Le 13 juin 2024, la Cour de Justice de l’Union Européenne rendait sa décision dans dans le cadre de l’affaire C‑533/22 SC Adient Ltd & Co . KG. Il s’agit de la cinquième décision qui s’inscrit dans ce qui ressemble à une construction prétorienne de la Cour dans son interprétation des règles d’identification d’un établissement stable à la TVA, issue de la réforme dite du « Paquet TVA » réalisée en 2010.

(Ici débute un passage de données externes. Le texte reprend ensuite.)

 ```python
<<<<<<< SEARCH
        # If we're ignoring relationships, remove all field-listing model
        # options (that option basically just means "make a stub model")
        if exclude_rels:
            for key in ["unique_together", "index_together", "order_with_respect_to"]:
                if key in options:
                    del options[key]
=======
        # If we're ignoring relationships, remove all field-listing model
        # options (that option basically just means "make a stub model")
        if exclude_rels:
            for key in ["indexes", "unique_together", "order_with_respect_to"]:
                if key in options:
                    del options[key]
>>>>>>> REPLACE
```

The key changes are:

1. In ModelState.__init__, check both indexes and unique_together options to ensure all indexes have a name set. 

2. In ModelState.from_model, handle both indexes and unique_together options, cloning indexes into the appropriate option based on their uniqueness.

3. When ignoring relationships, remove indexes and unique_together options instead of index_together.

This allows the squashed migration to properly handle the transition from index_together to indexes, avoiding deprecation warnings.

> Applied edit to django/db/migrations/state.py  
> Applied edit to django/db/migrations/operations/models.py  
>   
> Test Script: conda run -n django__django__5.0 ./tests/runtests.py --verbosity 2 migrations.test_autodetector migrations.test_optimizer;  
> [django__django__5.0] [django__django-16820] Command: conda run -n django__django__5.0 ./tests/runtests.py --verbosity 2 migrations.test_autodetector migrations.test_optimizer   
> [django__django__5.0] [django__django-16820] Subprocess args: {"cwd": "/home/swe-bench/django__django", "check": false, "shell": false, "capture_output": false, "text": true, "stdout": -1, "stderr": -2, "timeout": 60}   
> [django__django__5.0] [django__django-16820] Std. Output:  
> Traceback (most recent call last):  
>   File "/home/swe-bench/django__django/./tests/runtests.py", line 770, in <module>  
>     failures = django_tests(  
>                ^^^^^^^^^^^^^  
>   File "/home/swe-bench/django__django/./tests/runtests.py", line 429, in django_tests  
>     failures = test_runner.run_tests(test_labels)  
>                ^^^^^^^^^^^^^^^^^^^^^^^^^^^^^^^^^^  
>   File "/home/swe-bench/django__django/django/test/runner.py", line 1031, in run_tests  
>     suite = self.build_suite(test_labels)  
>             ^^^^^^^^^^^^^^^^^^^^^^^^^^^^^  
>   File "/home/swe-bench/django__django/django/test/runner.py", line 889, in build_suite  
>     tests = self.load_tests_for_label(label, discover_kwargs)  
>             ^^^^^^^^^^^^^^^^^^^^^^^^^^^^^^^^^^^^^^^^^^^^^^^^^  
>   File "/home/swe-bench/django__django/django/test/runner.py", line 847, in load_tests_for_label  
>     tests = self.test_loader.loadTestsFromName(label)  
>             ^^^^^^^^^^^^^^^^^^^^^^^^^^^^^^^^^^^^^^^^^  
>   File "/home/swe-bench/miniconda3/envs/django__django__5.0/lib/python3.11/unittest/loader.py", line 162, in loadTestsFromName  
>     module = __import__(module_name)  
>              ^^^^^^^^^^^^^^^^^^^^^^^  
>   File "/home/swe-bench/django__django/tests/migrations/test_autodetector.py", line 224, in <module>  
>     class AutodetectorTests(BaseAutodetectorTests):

Rappelons que cette réforme a pris le parti de couronner des règles TVA clairement autonomes et indépendantes des concepts traditionnels d’établissement stable qui régissent l’impôt sur les sociétés (au travers notamment de l’OCDE). Petit à petit, cette différenciation/autonomisation de la TVA a pris sa place dans l’ordonnancement des règles fiscales, en lieu et place des anciens réflexes d’association systématique des deux impôts IS et TVA, notamment dans le cadre d’une reconnaissance (ou tentative de reconnaissance) d’un établissement stable par les administrations fiscales.
Les faits de l’espèce dans l’affaire Adient
La société Adient Ltd & Co. KG, établie en Allemagne (ci-après « Adient DE ») avait commandé à SC Adient Automotive România SRL (ci-après « Adient RO »), une autre société du groupe Adient, une prestation de services complexe comprenant à la fois des services de transformation et d’assemblage de composants de garnitures de sièges et des services auxiliaires et administratifs consistant à stocker les matières premières et les produits finis, ainsi qu’à réceptionner, contrôler et gérer les matières premières.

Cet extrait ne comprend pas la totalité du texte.